What does stretching exercise do?
Stretching pays attention to step by step, and its main function is to avoid sports injuries to the maximum extent and relieve the symptoms of muscle soreness. It can improve the flexibility and coordination of the body, consolidate the fitness results and promote muscle growth, thus achieving the role of shaping and fitness. In addition, stretching can also promote the blood circulation of the body, promote muscle relaxation and provide nutrition for the target muscles. One thing to remind everyone is that stretching exercise is not to lose muscle, but to increase muscle.
1, calf stretching
The muscles on the calf are mainly divided into gastrocnemius and soleus. The calf looks thick because the gastrocnemius muscle is developed and the soleus muscle is weak. Therefore, after running or skipping rope, the main thing is to stretch the soleus muscle to make the calf look thinner. The specific methods are as follows: take a sitting posture, straighten your legs to keep your knees bent, and keep your feet balanced with your hands; Move the forefoot as close as possible to the body, feel the tension and pain on the back of the leg, keep stretching for 30-60 seconds, and then change legs and repeat the above actions.
2. Ligament stretching
After running, stretching can be used to relax muscles and reduce injuries. The specific method is as follows: the chest is close to the knee, and the knee should not be bent. If you feel pain in your leg ligaments and back, stop stretching and take a deep breath twice, and slowly return to the initial action. Repeat the action 12 times. Stretching should be accompanied by slow deep breathing, slow and gentle movements, and do what you can.
3. Hip flexor extension
When running, part of the strength of leg lifting comes from the strength of hip flexors, so the hip flexors should also be stretched after running. The specific method is as follows: take a standing posture, separate your legs back and forth, point your feet forward, and keep your upper body upright. Press the thigh by hand, and move the hip forward at the same time until a stretching feeling is felt in front of the hip and above the thigh of the hind leg. Keep it for 15-30 seconds and then change legs.
4. Stretching of iliotibial tract
The iliotibial tract is a banded connective tissue located under the lateral thigh. Runners, walkers, gymnasts and dancers should often do this stretching exercise to prevent pain caused by inflammation around the knee (iliotibial tract syndrome).
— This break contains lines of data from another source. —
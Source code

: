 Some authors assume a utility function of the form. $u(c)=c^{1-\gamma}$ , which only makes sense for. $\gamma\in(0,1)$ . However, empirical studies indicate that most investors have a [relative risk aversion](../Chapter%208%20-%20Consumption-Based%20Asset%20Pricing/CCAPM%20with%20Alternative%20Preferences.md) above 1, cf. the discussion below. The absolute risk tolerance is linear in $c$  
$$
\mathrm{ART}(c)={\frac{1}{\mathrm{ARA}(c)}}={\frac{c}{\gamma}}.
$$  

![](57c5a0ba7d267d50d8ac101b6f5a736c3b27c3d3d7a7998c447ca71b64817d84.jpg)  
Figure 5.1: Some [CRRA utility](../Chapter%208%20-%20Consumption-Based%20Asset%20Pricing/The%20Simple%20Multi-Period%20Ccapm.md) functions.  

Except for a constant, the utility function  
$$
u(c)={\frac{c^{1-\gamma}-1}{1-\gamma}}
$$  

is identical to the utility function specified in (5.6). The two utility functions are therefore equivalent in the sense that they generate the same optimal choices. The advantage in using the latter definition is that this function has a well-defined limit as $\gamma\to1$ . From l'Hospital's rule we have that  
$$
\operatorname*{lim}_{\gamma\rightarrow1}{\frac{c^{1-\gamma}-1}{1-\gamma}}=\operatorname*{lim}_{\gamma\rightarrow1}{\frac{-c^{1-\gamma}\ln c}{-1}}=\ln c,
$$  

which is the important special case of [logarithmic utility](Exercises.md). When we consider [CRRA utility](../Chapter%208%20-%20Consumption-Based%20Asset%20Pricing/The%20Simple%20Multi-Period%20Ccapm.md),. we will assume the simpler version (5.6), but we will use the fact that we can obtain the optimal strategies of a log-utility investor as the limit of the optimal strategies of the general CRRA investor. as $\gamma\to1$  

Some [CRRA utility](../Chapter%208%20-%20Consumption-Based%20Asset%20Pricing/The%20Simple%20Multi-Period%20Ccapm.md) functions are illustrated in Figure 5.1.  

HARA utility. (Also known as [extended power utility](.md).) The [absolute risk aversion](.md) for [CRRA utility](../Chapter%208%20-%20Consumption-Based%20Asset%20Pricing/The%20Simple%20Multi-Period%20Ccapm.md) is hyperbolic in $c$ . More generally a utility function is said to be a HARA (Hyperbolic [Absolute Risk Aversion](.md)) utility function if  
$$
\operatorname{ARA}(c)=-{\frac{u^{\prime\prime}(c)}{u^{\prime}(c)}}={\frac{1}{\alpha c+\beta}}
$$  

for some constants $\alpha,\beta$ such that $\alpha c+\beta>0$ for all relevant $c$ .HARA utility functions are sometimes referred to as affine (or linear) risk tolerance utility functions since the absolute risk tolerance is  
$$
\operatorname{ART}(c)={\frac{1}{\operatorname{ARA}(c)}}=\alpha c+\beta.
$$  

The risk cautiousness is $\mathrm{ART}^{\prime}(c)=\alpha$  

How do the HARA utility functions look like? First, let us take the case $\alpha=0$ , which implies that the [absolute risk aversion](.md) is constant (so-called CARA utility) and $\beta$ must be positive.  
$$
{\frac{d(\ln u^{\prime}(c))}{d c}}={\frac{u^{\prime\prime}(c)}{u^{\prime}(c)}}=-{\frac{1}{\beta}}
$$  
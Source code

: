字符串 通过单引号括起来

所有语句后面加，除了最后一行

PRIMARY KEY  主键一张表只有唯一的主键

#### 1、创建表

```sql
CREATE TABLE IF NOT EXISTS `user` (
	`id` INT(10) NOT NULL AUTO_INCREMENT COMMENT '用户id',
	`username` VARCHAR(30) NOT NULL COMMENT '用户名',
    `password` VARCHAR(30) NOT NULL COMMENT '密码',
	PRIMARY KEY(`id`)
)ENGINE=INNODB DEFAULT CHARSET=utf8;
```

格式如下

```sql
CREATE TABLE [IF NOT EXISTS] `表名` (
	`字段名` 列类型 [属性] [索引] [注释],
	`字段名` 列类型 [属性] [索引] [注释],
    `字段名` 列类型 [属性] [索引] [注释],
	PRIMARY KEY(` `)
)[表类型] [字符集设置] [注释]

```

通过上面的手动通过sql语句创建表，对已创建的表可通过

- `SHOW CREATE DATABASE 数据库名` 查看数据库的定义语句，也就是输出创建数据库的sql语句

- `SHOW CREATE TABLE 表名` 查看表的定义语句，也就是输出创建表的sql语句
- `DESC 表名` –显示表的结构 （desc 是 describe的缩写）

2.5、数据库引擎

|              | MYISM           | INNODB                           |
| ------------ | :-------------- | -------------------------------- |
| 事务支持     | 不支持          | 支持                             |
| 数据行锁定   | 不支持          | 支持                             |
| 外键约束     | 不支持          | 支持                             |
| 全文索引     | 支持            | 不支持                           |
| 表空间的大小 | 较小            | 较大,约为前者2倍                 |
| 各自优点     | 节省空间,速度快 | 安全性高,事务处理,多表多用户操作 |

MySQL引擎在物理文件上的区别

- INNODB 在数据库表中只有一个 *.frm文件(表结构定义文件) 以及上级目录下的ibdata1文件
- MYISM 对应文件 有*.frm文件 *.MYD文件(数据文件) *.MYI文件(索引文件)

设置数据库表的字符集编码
Exercise: Open your feet, hip width apart, and stand up straight. With one foot on the other, lift the other arm over your head to keep balance. Repeat this action on the other side.
Step 5 stretch the hind leg muscles
This simple stretching action can stretch all the muscles in the back of the thigh, relax the tight muscles and relieve the pressure on the lower back. Stretch slowly, and avoid bouncing when the muscles are fully stretched.
Practice: lie flat on the ground and straighten your legs. Bend your left knee and slowly pull towards your chest until your muscles feel stretched. Let the back of your head touch the ground. Relax and go back to the beginning.